As an example, if the URL is
[https://]
Jacksfiles.Smithfamily.com/photos/private/dodgyphoto.jpg,
dodgyphoto.jpg is a file and “private” is a subfolder of the “photos” folder.
Note that the hierarchy works left to right, so “private” is inside “photos”.
The other part follows different rules.
“SmithFamily.com” is the domain name you chose when you set up your web
hosting. The parts are now separated by dots instead of slashes. The right-most
part (“com”) is a “top level domain” shared by many websites (explore them on
the names.co.uk web
hosting
website). “SmithFamily” is a “second level” domain. Together they provide a
unique address for your website.
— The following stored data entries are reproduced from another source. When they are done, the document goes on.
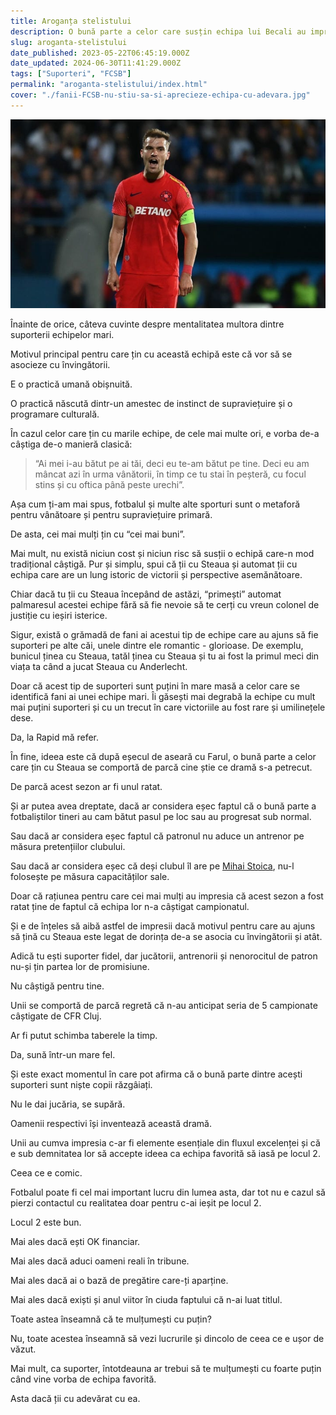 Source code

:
 ```yaml
---
title: Aroganța stelistului
description: O bună parte a celor care susțin echipa lui Becali au impresia că sezonul actual este unul ratat. Ar putea avea dreptate, dar n-au
slug: aroganta-stelistului
date_published: 2023-05-22T06:45:19.000Z
date_updated: 2024-06-30T11:41:29.000Z
tags: ["Suporteri", "FCSB"]
permalink: "aroganta-stelistului/index.html"
cover: "./fanii-FCSB-nu-stiu-sa-si-aprecieze-echipa-cu-adevara.jpg"
---
```


![Darius Olaru, căpitanul FCSB](./fanii-FCSB-nu-stiu-sa-si-aprecieze-echipa-cu-adevarat.jpg)


Înainte de orice, câteva cuvinte despre mentalitatea multora dintre suporterii echipelor mari.

Motivul principal pentru care țin cu această echipă este că vor să se asocieze cu învingătorii.

E o practică umană obișnuită.

O practică născută dintr-un amestec de instinct de supraviețuire și o programare culturală.

În cazul celor care țin cu marile echipe, de cele mai multe ori, e vorba de-a câștiga de-o manieră clasică:

> “Ai mei i-au bătut pe ai tăi, deci eu te-am bătut pe tine. Deci eu am mâncat azi în urma vânătorii, în timp ce tu stai în peșteră, cu focul stins și cu oftica până peste urechi”.

Așa cum ți-am mai spus, fotbalul și multe alte sporturi sunt o metaforă pentru vânătoare și pentru supraviețuire primară.

De asta, cei mai mulți țin cu “cei mai buni”.

Mai mult, nu există niciun cost și niciun risc să susții o echipă care-n mod tradițional câștigă. Pur și simplu, spui că ții cu Steaua și automat ții cu echipa care are un lung istoric de victorii și perspective asemănătoare.

Chiar dacă tu ții cu Steaua începând de astăzi, “primești” automat palmaresul acestei echipe fără să fie nevoie să te cerți cu vreun colonel de justiție cu ieșiri isterice.

Sigur, există o grămadă de fani ai acestui tip de echipe care au ajuns să fie suporteri pe alte căi, unele dintre ele romantic - glorioase.  De exemplu, bunicul ținea cu Steaua, tatăl ținea cu Steaua și tu ai fost la primul meci din viața ta când a jucat Steaua cu Anderlecht.

Doar că acest tip de suporteri sunt puțini în mare masă a celor care se identifică fani ai unei echipe mari. Îi găsești mai degrabă la echipe cu mult mai puțini suporteri și cu un trecut în care victoriile au fost rare și umilinețele dese.

Da, la Rapid mă refer.

În fine, ideea este că după eșecul de aseară cu Farul, o bună parte a celor care țin cu Steaua se comportă de parcă cine știe ce dramă s-a petrecut.

De parcă acest sezon ar fi unul ratat.

Și ar putea avea dreptate, dacă ar considera eșec faptul că o bună parte a fotbaliștilor tineri au cam bătut pasul pe loc sau au progresat sub normal.

Sau dacă ar considera eșec faptul că patronul nu aduce un antrenor pe măsura pretențiilor clubului.

Sau dacă ar considera eșec că deși clubul îl are pe [Mihai Stoica](https://www.cameravar.ro/mihai-stoica/), nu-l folosește pe măsura capacităților sale.

Doar că rațiunea pentru care cei mai mulți au impresia că acest sezon a fost ratat ține de faptul că echipa lor n-a câștigat campionatul.

Și e de înțeles să aibă astfel de impresii dacă motivul pentru care au ajuns să țină cu Steaua este legat de dorința de-a se asocia cu învingătorii și atât.

Adică tu ești suporter fidel, dar jucătorii, antrenorii și nenorocitul de patron nu-și țin partea lor de promisiune.

Nu câștigă pentru tine.

Unii se comportă de parcă regretă că n-au anticipat seria de 5 campionate câștigate de CFR Cluj.

Ar fi putut schimba taberele la timp.

Da, sună într-un mare fel.

Și este exact momentul în care pot afirma că o bună parte dintre acești suporteri sunt niște copii răzgâiați.

Nu le dai jucăria, se supără.

Oamenii respectivi își inventează această dramă.

Unii au cumva impresia c-ar fi elemente esențiale din fluxul excelenței și că e sub demnitatea lor să accepte ideea ca echipa favorită să iasă pe locul 2.

Ceea ce e comic.

Fotbalul poate fi cel mai important lucru din lumea asta, dar tot nu e cazul să pierzi contactul cu realitatea doar pentru c-ai ieșit pe locul 2.

Locul 2 este bun.

Mai ales dacă ești OK financiar.

Mai ales dacă aduci oameni reali în tribune.

Mai ales dacă ai o bază de pregătire care-ți aparține.

Mai ales dacă exiști și anul viitor în ciuda faptului că n-ai luat titlul.

Toate astea înseamnă că te mulțumești cu puțin?

Nu, toate acestea înseamnă să vezi lucrurile și dincolo de ceea ce e ușor de văzut.

Mai mult, ca suporter, întotdeauna ar trebui să te mulțumești cu foarte puțin când vine vorba de echipa favorită.

Asta dacă ții cu adevărat cu ea.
This time, the hierarchy is right to left, so
“Smithfamily” is a subdomain of “com” and “Jacksfiles” is a subdomain of
“Smithfamily”.
An URL is therefore made from two different addressing schemes each used by
different systems. Domains and subdomains direct traffic across the Net, while
directories and subdirectories are located by systems on web hosting servers.
Using subdomains
Just like a domain, a subdomain can contain an entire independent website
(“Jacksfiles.SmithFamily.com”) with its own landing pages, or it can contain
files you want to keep separate from your main website. Name servers will
direct access to them whether you keep them in a subdirectory of your main web
hosting space or on an entirely different server.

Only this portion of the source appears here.